At the age of seventeen, I joined the United States Marine Corps and went and saw the world. Literally. For someone who’s been an avid reader since childhood, of spy novels especially, and who possesses a vivid imagination, when I saw the real world, and the settings I’d read about for years, this was an eye-opening experience. It was also the beginning of becoming jaded and shaded about how I saw the world.
My mindset for years after was about gaining what I could and about thinking I didn’t deserve what I got or had. I lived in a state of constant fear of loss and focused more on what I thought I had instead of seeking opportunity or taking risks; even calculated ones.

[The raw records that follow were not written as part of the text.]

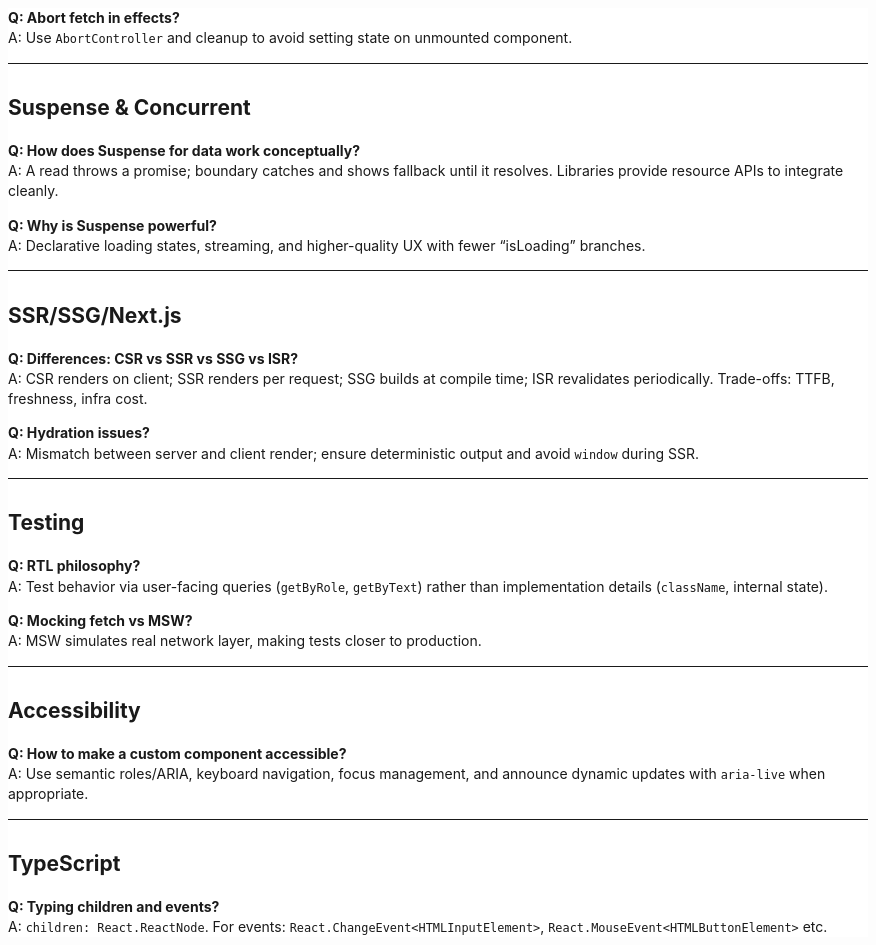 **Q: Abort fetch in effects?**  
A: Use `AbortController` and cleanup to avoid setting state on unmounted component.

---

## Suspense & Concurrent

**Q: How does Suspense for data work conceptually?**  
A: A read throws a promise; boundary catches and shows fallback until it resolves. Libraries provide resource APIs to integrate cleanly.

**Q: Why is Suspense powerful?**  
A: Declarative loading states, streaming, and higher-quality UX with fewer “isLoading” branches.

---

## SSR/SSG/Next.js

**Q: Differences: CSR vs SSR vs SSG vs ISR?**  
A: CSR renders on client; SSR renders per request; SSG builds at compile time; ISR revalidates periodically. Trade-offs: TTFB, freshness, infra cost.

**Q: Hydration issues?**  
A: Mismatch between server and client render; ensure deterministic output and avoid `window` during SSR.

---

## Testing

**Q: RTL philosophy?**  
A: Test behavior via user-facing queries (`getByRole`, `getByText`) rather than implementation details (`className`, internal state).

**Q: Mocking fetch vs MSW?**  
A: MSW simulates real network layer, making tests closer to production.

---

## Accessibility

**Q: How to make a custom component accessible?**  
A: Use semantic roles/ARIA, keyboard navigation, focus management, and announce dynamic updates with `aria-live` when appropriate.

---

## TypeScript

**Q: Typing children and events?**  
A: `children: React.ReactNode`. For events: `React.ChangeEvent<HTMLInputElement>`, `React.MouseEvent<HTMLButtonElement>` etc.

It was never an expansive mindset or a happy one; it was always a mindset based in fear, of what was going to happen next; of waiting for the other shoe to drop. In other words, what will I lose now? It affected me, my family, what few friends I had — and in short — it affected my entire life.
The last 13-plus years have helped me? Forced me? To re-shape how I see the world, how I view and approach my life, and specifically about how I see loss and it’s aftermath. All that, including a little history of what happened, is covered inside the book, so I won’t go into it here.
What I will say here is that my approach, my attitude, (most of the time), along with my very way of life and being are now expansive instead of contracted and restrictive. I don’t have a “mindset” anymore; I have a beautiful, vibrant, fun, full and exciting life.
Instead of focusing on loss, I focus on recovery and restoration, and mainly on restoration.
I’ve always seen life — mine and others — as stories; and I’m living a best-seller.
I hope you will too.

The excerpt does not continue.